A single drop of the virus and one shall turn, the most loving and compassionate human will change in an instant. Now the loving has gone and one must feed. Family, friend, both only a thing to be consumed, something to be used only to prolong one’s own life. Narcissistic entities existing in a perpetual empty landscape.

The virus is contagious anew. Virus-assimilation via proximity, to live within the world of the undead one has to become part-undead. It can take you over, you get a consumerist lust, the supposed wants and needs infect your mind, and so you turn, and you justify your cause, until you can do so no longer.

DAWN OF THE DEAD (REMAKE, 2004)

Time has passed since the original mall, the mall of Americana, the tubular bright lights, the advert jingles, the colours found only in certain eras. Gone are the rambles and bored groans of green-tinted zombies, the tongue-in-cheek humour, the possibility of friendship. Welcome to the new improved zombie, the consumerist 2.0, one whose memories never were, and if they were, they were implanted.

An idyllic neighbourhood, the perfect job, the protector of the community, the children, the fitness, the sport and the caring. All infected beyond return. The virus shall inherit values, it shall evolve morality into its own being. It shall take what you know to be true, destroy it, blend it into a phlegm-paste and force-feed you with it. And until you beg for more, until you either die, or beg to eat shit, the virus shall not stop.

A return to the familiar, the Mall, the transcendent home of the consumer, building as encapsulation of intent: we know you think you want to consume, so we made a place to reinforce your belief. The undead run this time, their thirst for the original is energized. The hunger more insatiable, the hoards larger, the uncontrollable hedonism, the ignorance sprayed.

“Why’d you think they come here?”

“Memory maybe, instinct, maybe they’re coming for us.”

Perhaps the virus is airborne, for these humans seem dumb, ignorance towards the intent of others, the belief that those that do not know, in fact do know. The belief that everything might end up OK, the belief that there will be an end that they can conceive, the belief that, in short, the world is still theirs.

There’s another, aside from the group, a street over, atop a roof. “May as well be on the moon.”. The alive are so few. Originality is an impossibility. To find another amongst the mess of the unthinking. One shall only see new possibilities from afar, what is possible is out of reach, to attempt anything new, original or lifelike is to risk death. Before you reach an idea to be spread, the many shall eat you whole.

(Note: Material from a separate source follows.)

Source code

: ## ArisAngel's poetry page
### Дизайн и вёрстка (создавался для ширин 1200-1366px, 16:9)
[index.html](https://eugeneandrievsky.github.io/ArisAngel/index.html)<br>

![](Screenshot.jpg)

If you ever even think of trying something, the skin shall be ripped from your bones, like gum from the underside of a school-desk.

“When there is no more room in hell, the dead shall walk the earth.”

The evolution takes place under the noses of the alive. An undead mother giving birth to an undead child. A human-turned-consumer giving birth to a little consumer child. There’s no longer need for a virus, with this mutation, we have become a virus. From spawn we need falsities. From birth we are anchored to a nothingness of our own creation. Torn from the womb and cast into a sprawling slum of narcissism, greed, guilt, plastic, chemicals, imprints, replication, simulacrums, chambers, systems and structures. Hope does not want us.

One has to become sporadic, reach for an organic weaponization, strive for a fusion of nomadic-survivability, turn to possibilities oceanic in scale, turn to realities larger than clusters. Grow shields for limbs, our organs must turn liquid and flow into the channels of the like-minded. We must, at all costs, accelerate evolution. To avoid becoming a zombie, first one must truly not want to become one, not even glimpse at the possibility of an undead existence. One shy look towards the life of a consumer and one has already turned.